Material for this exercise section start
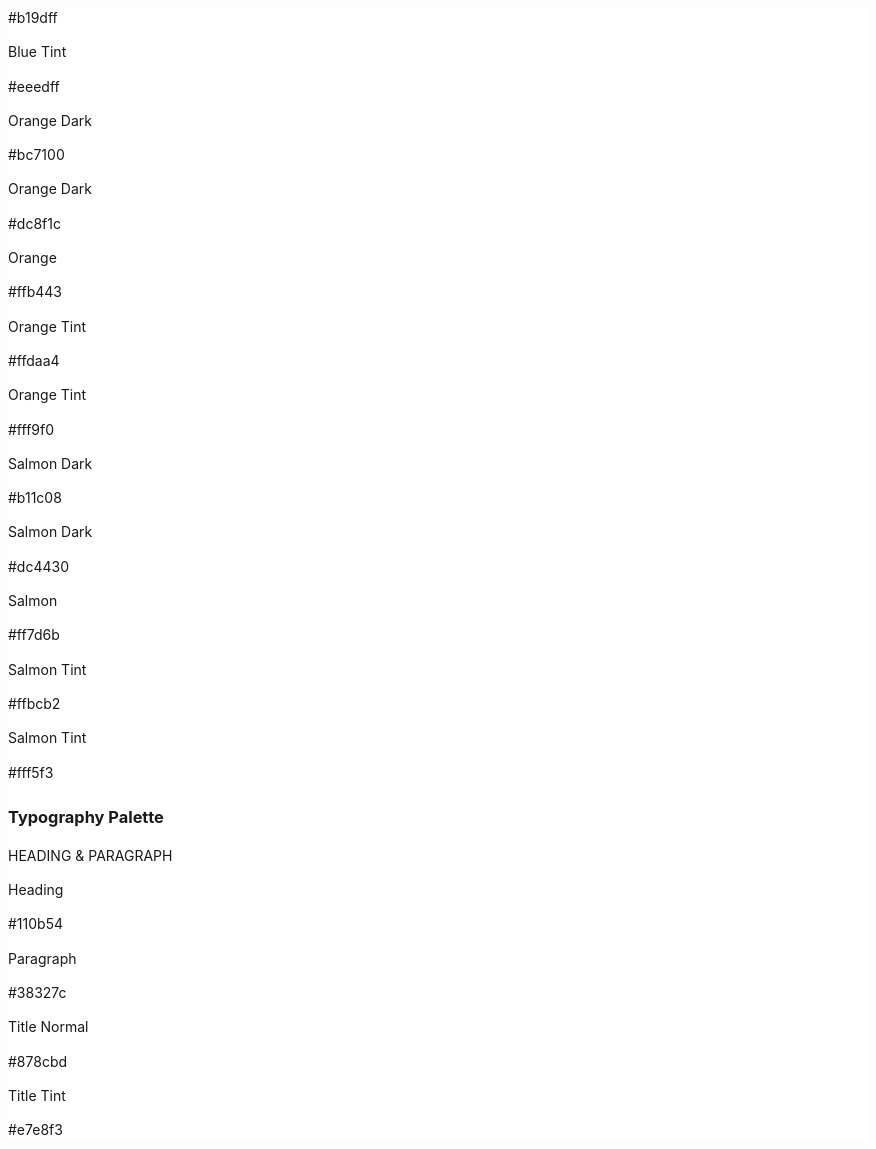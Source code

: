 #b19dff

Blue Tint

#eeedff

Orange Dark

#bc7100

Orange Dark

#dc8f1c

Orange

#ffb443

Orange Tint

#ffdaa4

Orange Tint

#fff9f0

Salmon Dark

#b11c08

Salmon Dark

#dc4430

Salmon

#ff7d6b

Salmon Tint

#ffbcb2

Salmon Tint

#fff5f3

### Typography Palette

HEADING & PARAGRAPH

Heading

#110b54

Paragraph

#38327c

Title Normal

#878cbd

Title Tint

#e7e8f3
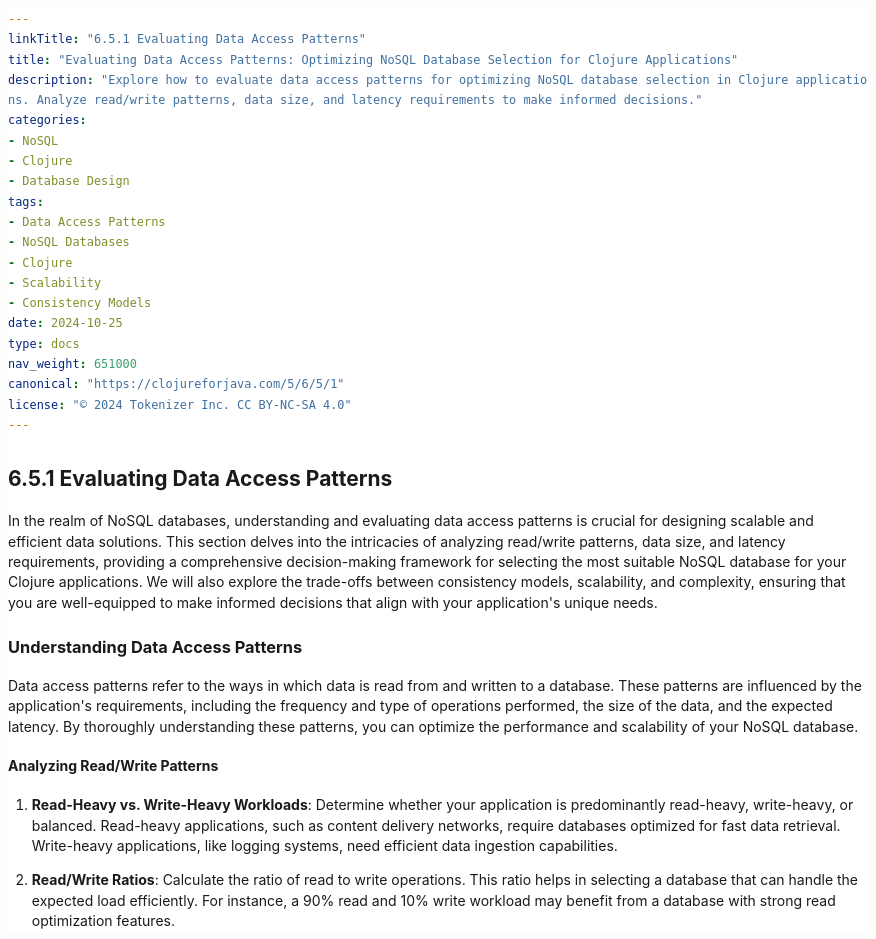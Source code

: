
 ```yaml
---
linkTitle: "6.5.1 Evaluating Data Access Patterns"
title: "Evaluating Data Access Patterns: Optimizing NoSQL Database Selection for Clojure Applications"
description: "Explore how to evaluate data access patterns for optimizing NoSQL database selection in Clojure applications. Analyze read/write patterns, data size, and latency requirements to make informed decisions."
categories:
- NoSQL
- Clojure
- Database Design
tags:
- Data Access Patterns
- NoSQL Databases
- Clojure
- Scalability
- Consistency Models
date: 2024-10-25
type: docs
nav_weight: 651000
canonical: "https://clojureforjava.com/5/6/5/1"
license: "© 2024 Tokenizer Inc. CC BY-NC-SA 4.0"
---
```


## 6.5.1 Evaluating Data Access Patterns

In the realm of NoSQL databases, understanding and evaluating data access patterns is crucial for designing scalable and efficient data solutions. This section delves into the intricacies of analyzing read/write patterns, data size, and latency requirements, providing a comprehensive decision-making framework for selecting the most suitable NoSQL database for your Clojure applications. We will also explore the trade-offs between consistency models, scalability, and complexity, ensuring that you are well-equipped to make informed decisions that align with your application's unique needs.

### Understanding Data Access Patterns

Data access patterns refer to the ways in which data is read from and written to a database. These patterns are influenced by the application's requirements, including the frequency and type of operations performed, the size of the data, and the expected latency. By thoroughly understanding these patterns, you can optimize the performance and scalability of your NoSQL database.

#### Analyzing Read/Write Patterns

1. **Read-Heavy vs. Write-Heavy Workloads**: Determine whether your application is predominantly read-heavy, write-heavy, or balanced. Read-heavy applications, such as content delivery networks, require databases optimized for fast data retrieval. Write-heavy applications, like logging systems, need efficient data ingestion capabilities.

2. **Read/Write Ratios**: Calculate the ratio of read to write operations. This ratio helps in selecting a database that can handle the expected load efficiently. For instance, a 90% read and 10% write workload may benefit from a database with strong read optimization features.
Material for this exercise section end
Report every line of the material above in which "from" appears.

Output
Data access patterns refer to the ways in which data is read from and written to a database. These patterns are influenced by the application's requirements, including the frequency and type of operations performed, the size of the data, and the expected latency. By thoroughly understanding these patterns, you can optimize the performance and scalability of your NoSQL database.
2. **Read/Write Ratios**: Calculate the ratio of read to write operations. This ratio helps in selecting a database that can handle the expected load efficiently. For instance, a 90% read and 10% write workload may benefit from a database with strong read optimization features.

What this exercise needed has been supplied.